Lauren took Olive to the doctor. By the end of the day, she was in the hospital.
“Our world just exploded,” Lauren says.
A blood draw revealed dangerously low hemoglobin, white blood cells and platelet counts. Olive had to have an emergency blood transfusion. She received four units of blood, each essential to her survival.
Olive was diagnosed with a type of blood cancer called myelodysplastic syndrome, or MDS. She is now in remission, and her mother has worked to organize a blood drive benefiting the Community Blood Center, set for 10 a.m. to 4 p.m. Thursday, July 28, at Plymouth Church, 925 Vermont St. A few appointment slots remained as of Wednesday evening. You can make an appointment to donate at this link.
“I think right now a lot of people feel the need to do something, to give back or help,” Lauren says. “There is a lot of sorrow and sadness in our world and I know this is a way you can give back. It’s lifesaving and it’s so easy.”
Chelsey Smith, marketing and communications manager for the Community Blood Center, says the region is suffering from a shortage of blood supplies — a dearth that started in 2020. The Community Blood Center requires a seven-day supply to adequately meet hospital needs, Smith says. Right now the center is at a two- to three-day supply, well below demands.
“It gets very dangerous when our blood supplies are this low because patients might not receive the treatments they need,” Smith says. “Patients like Olive are the ones who suffer. The only solution for this blood shortage is more donors.”
Donating blood can usually be done in less than an hour. The process typically includes an identity verification, a mini physical, a blood check, the actual donation and a snack.

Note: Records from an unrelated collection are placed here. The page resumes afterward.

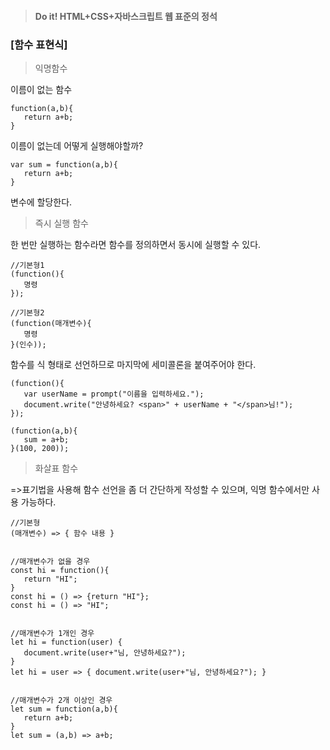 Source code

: > #### Do it! HTML+CSS+자바스크립트 웹 표준의 정석
 ### [함수 표현식]
 > 익명함수

 이름이 없는 함수
 ```
 function(a,b){
    return a+b;
 }
 ```

 이름이 없는데 어떻게 실행해야할까?
 ```
 var sum = function(a,b){
    return a+b;
 }
 ```
 변수에 할당한다.
 > 즉시 실행 함수

 한 번만 실행하는 함수라면 함수를 정의하면서 동시에 실행할 수 있다.
 ```
 //기본형1
 (function(){
    명령
 });

 //기본형2
 (function(매개변수){
    명령
 }(인수));

 ```
 함수를 식 형태로 선언하므로 마지막에 세미콜론을 붙여주어야 한다.
 ```
 (function(){
    var userName = prompt("이름을 입력하세요.");
    document.write("안녕하세요? <span>" + userName + "</span>님!");
 });

 (function(a,b){
    sum = a+b;
 }(100, 200));
 ```
 > 화살표 함수

 =>표기법을 사용해 함수 선언을 좀 더 간단하게 작성할 수 있으며, 익명 함수에서만 사용 가능하다.
 ```
 //기본형
 (매개변수) => { 함수 내용 }


 //매개변수가 없을 경우
 const hi = function(){
    return "HI";
 }
 const hi = () => {return "HI"};
 const hi = () => "HI";


 //매개변수가 1개인 경우
 let hi = function(user) {
    document.write(user+"님, 안녕하세요?");
 }
 let hi = user => { document.write(user+"님, 안녕하세요?"); }


 //매개변수가 2개 이상인 경우
 let sum = function(a,b){
    return a+b;
 }
 let sum = (a,b) => a+b;
 ```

After extraction, blood is separated into three components: platelets, plasma and red blood cells, Smith says. Red blood cells are the most commonly transfused component, and they’re used for patients who suffer from blood loss through trauma, surgery, or anemia, according to the Community Blood Center. But platelets and plasma can help people with cancer or other illnesses, meaning that one unit of blood can help up to three people.
“The reality of the situation is that it’s not just the people who suffer from physical traumas who need blood,” Smith says. “Cancer patients need it too. If you receive a chemo treatment, you almost always receive a unit of platelets.”

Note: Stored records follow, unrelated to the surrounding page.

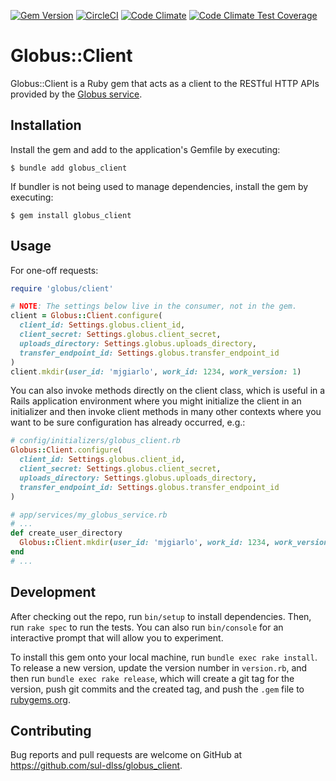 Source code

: [![Gem Version](https://badge.fury.io/rb/globus_client.svg)](https://badge.fury.io/rb/globus_client)
[![CircleCI](https://circleci.com/gh/sul-dlss/globus_client.svg?style=svg)](https://circleci.com/gh/sul-dlss/globus_client)
[![Code Climate](https://codeclimate.com/github/sul-dlss/globus_client/badges/gpa.svg)](https://codeclimate.com/github/sul-dlss/globus_client)
[![Code Climate Test Coverage](https://api.codeclimate.com/v1/badges/8e6bf1a5d3fc86a6fbd0/test_coverage)](https://codeclimate.com/github/sul-dlss/globus_client/test_coverage)

# Globus::Client

Globus::Client is a Ruby gem that acts as a client to the RESTful HTTP APIs provided by the [Globus service](https://docs.globus.org/api/).

## Installation

Install the gem and add to the application's Gemfile by executing:

    $ bundle add globus_client

If bundler is not being used to manage dependencies, install the gem by executing:

    $ gem install globus_client

## Usage

For one-off requests:

```ruby
require 'globus/client'

# NOTE: The settings below live in the consumer, not in the gem.
client = Globus::Client.configure(
  client_id: Settings.globus.client_id,
  client_secret: Settings.globus.client_secret,
  uploads_directory: Settings.globus.uploads_directory,
  transfer_endpoint_id: Settings.globus.transfer_endpoint_id
)
client.mkdir(user_id: 'mjgiarlo', work_id: 1234, work_version: 1)
```

You can also invoke methods directly on the client class, which is useful in a
Rails application environment where you might initialize the client in an
initializer and then invoke client methods in many other contexts where you want
to be sure configuration has already occurred, e.g.:

```ruby
# config/initializers/globus_client.rb
Globus::Client.configure(
  client_id: Settings.globus.client_id,
  client_secret: Settings.globus.client_secret,
  uploads_directory: Settings.globus.uploads_directory,
  transfer_endpoint_id: Settings.globus.transfer_endpoint_id
)

# app/services/my_globus_service.rb
# ...
def create_user_directory
  Globus::Client.mkdir(user_id: 'mjgiarlo', work_id: 1234, work_version: 1)
end
# ...
```

## Development

After checking out the repo, run `bin/setup` to install dependencies. Then, run
`rake spec` to run the tests. You can also run `bin/console` for an interactive
prompt that will allow you to experiment.

To install this gem onto your local machine, run `bundle exec rake install`. To release a new version, update the version number in `version.rb`, and then run `bundle exec rake release`, which will create a git tag for the version, push git commits and the created tag, and push the `.gem` file to [rubygems.org](https://rubygems.org).

## Contributing

Bug reports and pull requests are welcome on GitHub at https://github.com/sul-dlss/globus_client.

After her diagnosis, Olive was matched with a bone marrow donor, an anonymous 24-year-old man.
“From diagnosis to her being inpatient, it was really fast,” Lauren says. “She was always in on the conversations. We never did anything without her knowing or understanding. She was always a part of the process.”
While other local kids were celebrating friendship week at school, Olive was undergoing 10 days of chemotherapy before her scheduled bone marrow treatment.

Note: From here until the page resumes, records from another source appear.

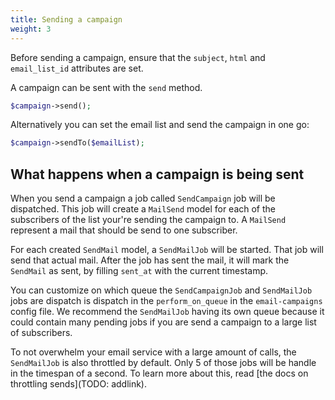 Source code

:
 ```yaml
---
title: Sending a campaign
weight: 3
---
```


Before sending a campaign, ensure that the `subject`, `html` and `email_list_id` attributes are set.

A campaign can be sent with the `send` method.

```php
$campaign->send();
```

Alternatively you can set the email list and send the campaign in one go:

```php
$campaign->sendTo($emailList);
```

## What happens when a campaign is being sent

When you send a campaign a job called `SendCampaign` job will be dispatched. This job will create a `MailSend` model for each of the subscribers of the list your're sending the campaign to. A `MailSend` represent a mail that should be send to one subscriber. 

For each created `SendMail` model, a `SendMailJob` will be started. That job will send that actual mail. After the job has sent the mail, it will mark the `SendMail` as sent, by filling `sent_at` with the current timestamp. 
 
 You can customize on which queue the `SendCampaignJob` and `SendMailJob` jobs are dispatch  is dispatch in the `perform_on_queue` in the `email-campaigns` config file. We recommend the `SendMailJob` having its own queue because it could contain many pending jobs if you are send a campaign to a large list of subscribers.
 
 To not overwhelm your email service with a large amount of calls, the `SendMailJob` is also throttled by default. Only 5 of those jobs will be handle in the timespan of a second. To learn more about this, read [the docs on throttling sends](TODO: addlink).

After the procedure, Olive was soon cancer-free but still too sick to attend school. She had to miss the bulk of her fifth grade year, which Olive found devastating.
“I’m one of the kids who really loves school,” says Olive, 11. “And so I’m very excited to get back into middle school this year.”
Olive has already picked out her backpack — a Jansport bag bedecked with yellow sunflowers — and her shoes: a pair of white high-tops that she plans to decorate with her own drawings.
“I know we like to say kids are resilient,” Lauren says. “But they really are. She is so strong and so resilient. She was well loved on our (hospital) floor, and the nurses were so happy that she was going home, but also so sad (because) they loved her.”
Olive is aware that there is a blood shortage, and that blood both saved her life and could save the lives of people like her.
“Blood is very important,” Olive says. “It definitely saved me.”